JPH02306107A - Distance sensor - Google Patents

Abstract

PURPOSE:To visually confirm the actual location of an object by displaying the size of a measuring voltage output from a measuring circuit corresponding to the distance to said object. CONSTITUTION:When a switch 80 is turned to an R side, a measuring voltage VR output from a measuring circuit 100 is input to a display circuit 120, so that the position of an object is displayed at 40. Then, a display element 51 of a mechanical indicator 50N is allowed to slide and set by the side of a light emitting element 41. When the switch 80 is switched to an N side, a set voltage VN output from a setting circuit 60 is input to the circuit 120, so that the size of the voltage VN is indicated by 40. At this time, since an intended setting position is indicated by 51, it is instantly found out from the relation between the intended setting position and the position of the element 41 whether the voltage VN is larger or smaller than an aiming value or how much the voltage VN is aside from the aiming value. As a variable resistor 61 is turned so that the display of the indicator 40 covers the position of the indicating element 51, the voltages VN and VR come to agree with each other, which is detected by a comparison circuit 130, with changing the state of an output displaying lamp 90. The resistor 61 is stopped to be turned.

Description

[Detailed Description of the Invention] [Field of Industrial Application] This invention measures the distance to an object and outputs an analog output signal proportional to the distance, as well as outputs an on/off output signal by comparing it with a set value. The present invention relates to a distance sensor that also outputs a distance sensor.

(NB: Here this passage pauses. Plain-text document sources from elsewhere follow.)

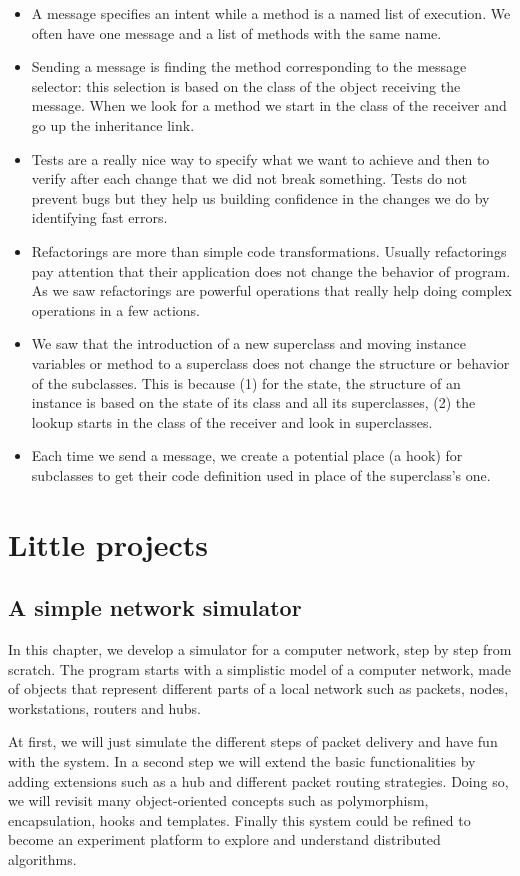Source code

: \documentclass[10pt,twoside,english]{_support/latex/sbabook/sbabook}
\begin{document}
\begin{itemize}
\item A message specifies an intent while a method is a named list of execution. We often have one message and a list of methods with the same name. 
\item Sending a message is finding the method corresponding to the message selector: this selection is based on the class of the object receiving the message. When we look for a method we start in the class of the receiver and go up the inheritance link. 
\item Tests are a really nice way to specify what we want to achieve and then to verify after each change that we did not break something. Tests do not prevent bugs but they help us building confidence in the changes we do by identifying fast errors. 
\item Refactorings are more than simple code transformations. Usually refactorings pay attention that their application does not change the behavior of program. As we saw refactorings are powerful operations that really help doing complex operations in a few actions. 
\item We saw that the introduction of a new superclass and moving instance variables or method to a superclass does not change the structure or behavior of the subclasses. This is because (1) for the state, the structure of an instance is based on the state of its class and all its superclasses, (2) the lookup starts in the class of the receiver and look in superclasses. 
\item Each time we send a message, we create a potential place (a hook) for subclasses to get their code definition used in place of the superclass's one.
\end{itemize}

\part{Little projects}
\chapter{A simple network simulator }\label{ch:lan}
In this chapter, we develop a simulator for a computer network, step by step from scratch.
The program starts with a simplistic model of a computer network, made of objects that represent different parts of a local network such as packets, nodes, workstations, routers and hubs.

At first, we will just simulate the different steps of packet delivery and have fun with the system.
In a second step we will extend the basic functionalities by adding extensions such as a hub and different packet routing strategies.
Doing so, we will revisit many object-oriented concepts such as polymorphism, encapsulation, hooks and templates.
Finally this system could be refined to become an experiment platform to explore and understand distributed algorithms.
\end{document}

[Prior Art] In recent years, for the purpose of achieving more optimal control in automatic control of FA (factory automation), etc., an intermediate between on/off switches such as photoelectric switches and proximity switches and high-grade digital distance sensors has been developed. There is an increasing demand for a distance sensor that can output an analog output signal proportional to the measured distance and an on/off output signal compared to a set value.

FIG. 6 schematically shows a conventional example of such a distance sensor.

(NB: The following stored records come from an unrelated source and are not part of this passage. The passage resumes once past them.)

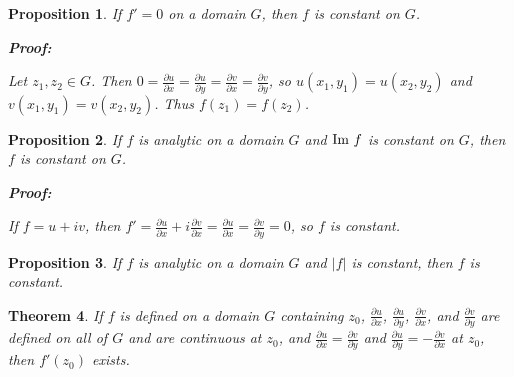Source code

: \documentclass{article}
\theoremstyle{colontheorem}
\newtheorem{theorem}{Theorem}[section]
\newtheorem{proposition}[theorem]{Proposition}
\newcommand{\im}{\textnormal{Im }}
\newenvironment{Theorem}
{
	\begin{mdframed}[backgroundcolor=TheoremOrange!10]
	\begin{theorem}
}
{
	\end{theorem}
	\end{mdframed}
	
	\vspace{.15in}
}
\newenvironment{Proposition}
{
	\begin{mdframed}[backgroundcolor=TheoremOrange!10]
	\begin{proposition}
}
{
	\end{proposition}
	\end{mdframed}
	
	\vspace{.15in}
}
\newenvironment{Proof}
{
	\begin{mdframed}[backgroundcolor=ProofPurple!10]
	\textbf{Proof:}%
}
{
	\end{mdframed}
	
	\vspace{.085in}
}
\begin{document}
\begin{Proposition}
	
	If $f' = 0$ on a domain $G$, then $f$ is constant on $G$.
	
	\begin{Proof}
		Let $z_1, z_2 \in G$. Then $0 = \frac{\partial u}{\partial x} = \frac{\partial u}{\partial y} = \frac{\partial v}{\partial x} = \frac{\partial v}{\partial y}$, so $u(x_1, y_1) = u(x_2, y_2)$ and $v(x_1, y_1) = v(x_2, y_2)$. Thus $f(z_1) = f(z_2)$.
		
	\end{Proof}
	
\end{Proposition}



\begin{Proposition}
	
	If $f$ is analytic on a domain $G$ and $\im f$ is constant on $G$, then $f$ is constant on $G$.
	
	\begin{Proof}
		If $f = u + iv$, then $f' = \frac{\partial u}{\partial x} + i\frac{\partial v}{\partial x} = \frac{\partial u}{\partial x} = \frac{\partial v}{\partial y} = 0$, so $f$ is constant.
		
	\end{Proof}
	
\end{Proposition}



\begin{Proposition}
	
	If $f$ is analytic on a domain $G$ and $|f|$ is constant, then $f$ is constant.
	
\end{Proposition}



\begin{Theorem}
	
	If $f$ is defined on a domain $G$ containing $z_0$, $\frac{\partial u}{\partial x}$, $\frac{\partial u}{\partial y}$, $\frac{\partial v}{\partial x}$, and $\frac{\partial v}{\partial y}$ are defined on all of $G$ and are continuous at $z_0$, and $\frac{\partial u}{\partial x} = \frac{\partial v}{\partial y}$ and $\frac{\partial u}{\partial y} = -\frac{\partial v}{\partial x}$ at $z_0$, then $f'(z_0)$ exists.
	
\end{Theorem}
\end{document}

This distance sensor 1 is an example of an optical distance sensor, in which light emitted from a light projector 2 is directed at an object, the reflected light is received by a light receiver 3, and the distance to the object is determined by triangulation. It measures the distance and outputs an analog output signal proportional to the distance.

Furthermore, in this example, two variable resistors 5 and 6 are used to set the detection position of the object both near and far, and when the object is within this limited range, an on/off output signal is output and the output indicator light 4 is turned on. I try to let them do it.

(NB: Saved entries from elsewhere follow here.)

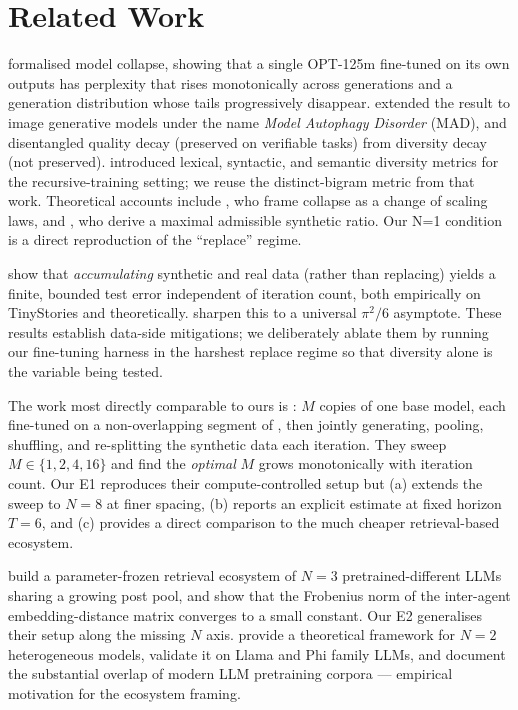 \section{Related Work}
\label{sec:related}

\citet{shumailov2024nature} formalised model collapse, showing that a
single OPT-125m fine-tuned on its own \wikitext outputs has perplexity
that rises monotonically across generations and a generation
distribution whose tails progressively disappear.
\citet{alemohammad2023mad} extended the result to image generative
models under the name \emph{Model Autophagy Disorder} (MAD), and
\citet{briesch2023suffer} disentangled quality decay (preserved on
verifiable tasks) from diversity decay (not preserved).
\citet{guo2023linguistic} introduced lexical, syntactic, and semantic
diversity metrics for the recursive-training setting; we reuse the
distinct-bigram metric from that work. Theoretical accounts include
\citet{dohmatob2024tale}, who frame collapse as a change of scaling laws,
and \citet{seddik2024synthetic}, who derive a maximal admissible
synthetic ratio. Our N=1 condition is a direct reproduction of the
\citet{shumailov2024nature} ``replace'' regime.

\citet{gerstgrasser2024accumulating} show that \emph{accumulating}
synthetic and real data (rather than replacing) yields a finite,
bounded test error independent of iteration count, both empirically
on TinyStories and theoretically. \citet{dey2024universality} sharpen
this to a universal $\pi^2/6$ asymptote. These results establish
data-side mitigations; we deliberately ablate them by running our
fine-tuning harness in the harshest replace regime so that diversity
alone is the variable being tested.

The work most directly comparable to ours is
\citet{hodel2026epistemic}: $M$ copies of one base model, each
fine-tuned on a non-overlapping segment of \wikitext, then jointly
generating, pooling, shuffling, and re-splitting the synthetic data
each iteration. They sweep $M \in \{1, 2, 4, 16\}$ and find the
\emph{optimal} $M$ grows monotonically with iteration count. Our E1
reproduces their compute-controlled setup but (a) extends the sweep
to $N{=}8$ at finer spacing, (b) reports an explicit \mvp estimate at
fixed horizon $T{=}6$, and (c) provides a direct comparison to the
much cheaper retrieval-based ecosystem.

\citet{wang2025web} build a parameter-frozen retrieval ecosystem of
$N{=}3$ pretrained-different LLMs sharing a growing post pool, and
show that the Frobenius norm of the inter-agent embedding-distance
matrix converges to a small constant. Our E2 generalises their setup
along the missing $N$ axis. \citet{vu2025recursive} provide a
theoretical framework for $N{=}2$ heterogeneous models, validate it
on Llama and Phi family LLMs, and document the substantial overlap of
modern LLM pretraining corpora --- empirical motivation for the
ecosystem framing.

[Problem to be solved by the invention] Although such a distance sensor does not need to be as accurate as a digital sensor to determine where an object is actually located, it is possible to visually check in real time. If possible, it would be convenient for process control, etc., but there is a problem in that it is not possible with the conventional distance sensor l.

In addition, the detection position of the object is set by turning the variable resistor (usually a multi-rotation type variable resistor) 5.6, but until the output indicator light 4 lights up or goes out, the setting value does not change. There is a problem in that it is difficult to set the detection position because it is not known at all whether the transition is occurring or not.

Another problem is that the actual position of the object cannot be known at all in relation to the set value.

Therefore, the main object of the present invention is to provide a distance sensor that is improved in these respects.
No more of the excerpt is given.